START EXERCISE INPUTS

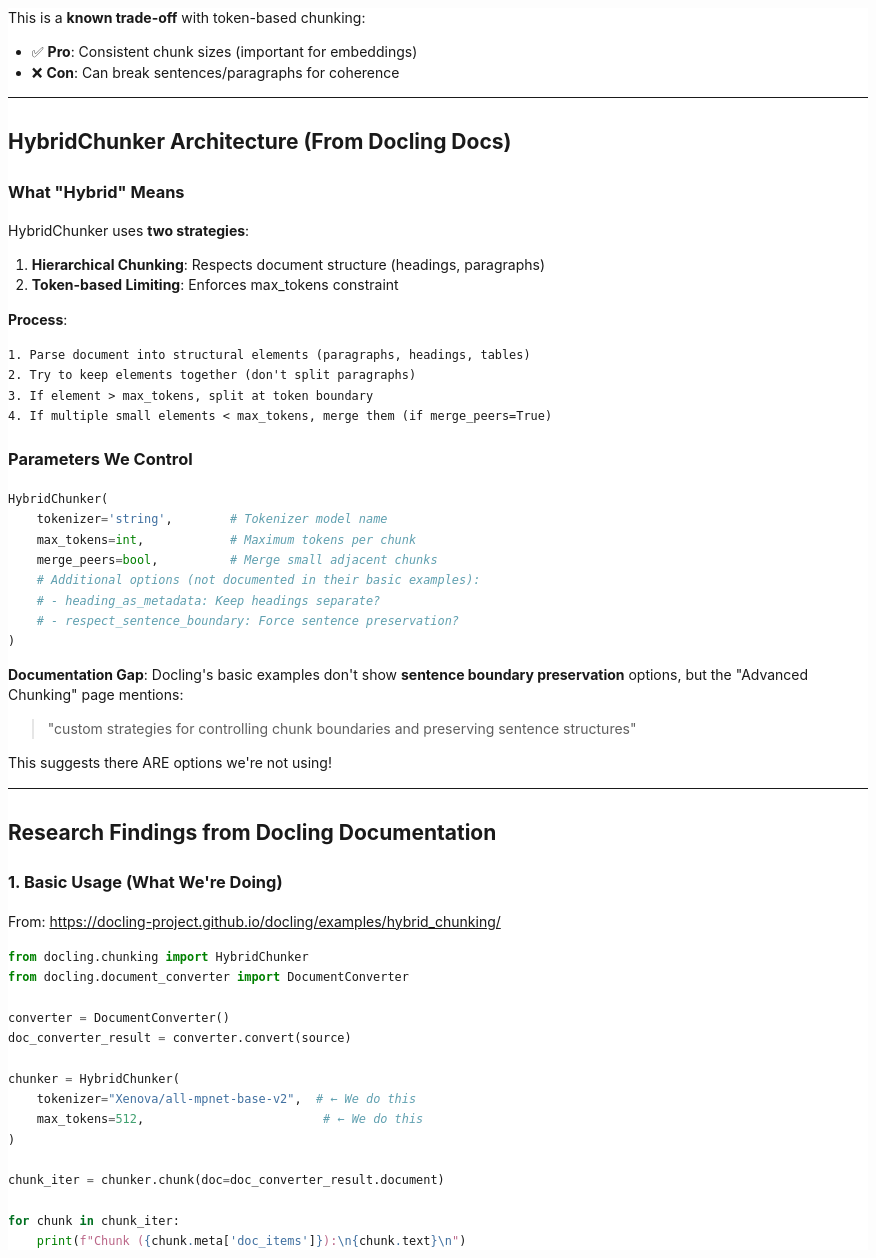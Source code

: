 This is a **known trade-off** with token-based chunking:
- ✅ **Pro**: Consistent chunk sizes (important for embeddings)
- ❌ **Con**: Can break sentences/paragraphs for coherence

---

## HybridChunker Architecture (From Docling Docs)

### What "Hybrid" Means

HybridChunker uses **two strategies**:

1. **Hierarchical Chunking**: Respects document structure (headings, paragraphs)
2. **Token-based Limiting**: Enforces max_tokens constraint

**Process**:
```
1. Parse document into structural elements (paragraphs, headings, tables)
2. Try to keep elements together (don't split paragraphs)
3. If element > max_tokens, split at token boundary
4. If multiple small elements < max_tokens, merge them (if merge_peers=True)
```

### Parameters We Control

```python
HybridChunker(
    tokenizer='string',        # Tokenizer model name
    max_tokens=int,            # Maximum tokens per chunk
    merge_peers=bool,          # Merge small adjacent chunks
    # Additional options (not documented in their basic examples):
    # - heading_as_metadata: Keep headings separate?
    # - respect_sentence_boundary: Force sentence preservation?
)
```

**Documentation Gap**: Docling's basic examples don't show **sentence boundary preservation** options, but the "Advanced Chunking" page mentions:
> "custom strategies for controlling chunk boundaries and preserving sentence structures"

This suggests there ARE options we're not using!

---

## Research Findings from Docling Documentation

### 1. Basic Usage (What We're Doing)

From: https://docling-project.github.io/docling/examples/hybrid_chunking/

```python
from docling.chunking import HybridChunker
from docling.document_converter import DocumentConverter

converter = DocumentConverter()
doc_converter_result = converter.convert(source)

chunker = HybridChunker(
    tokenizer="Xenova/all-mpnet-base-v2",  # ← We do this
    max_tokens=512,                         # ← We do this
)

chunk_iter = chunker.chunk(doc=doc_converter_result.document)

for chunk in chunk_iter:
    print(f"Chunk ({chunk.meta['doc_items']}):\n{chunk.text}\n")
```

END EXERCISE INPUTS

- **WHAT IS NEEDED**: You are asked to reproduce word for word the line containing "### 1. Basic Usage (What We're Doing)" and every subsequent line through the end of the entries.

- **EXERCISE SOLUTION**:
### 1. Basic Usage (What We're Doing)

From: https://docling-project.github.io/docling/examples/hybrid_chunking/

```python
from docling.chunking import HybridChunker
from docling.document_converter import DocumentConverter

converter = DocumentConverter()
doc_converter_result = converter.convert(source)

chunker = HybridChunker(
    tokenizer="Xenova/all-mpnet-base-v2",  # ← We do this
    max_tokens=512,                         # ← We do this
)

chunk_iter = chunker.chunk(doc=doc_converter_result.document)

for chunk in chunk_iter:
    print(f"Chunk ({chunk.meta['doc_items']}):\n{chunk.text}\n")
```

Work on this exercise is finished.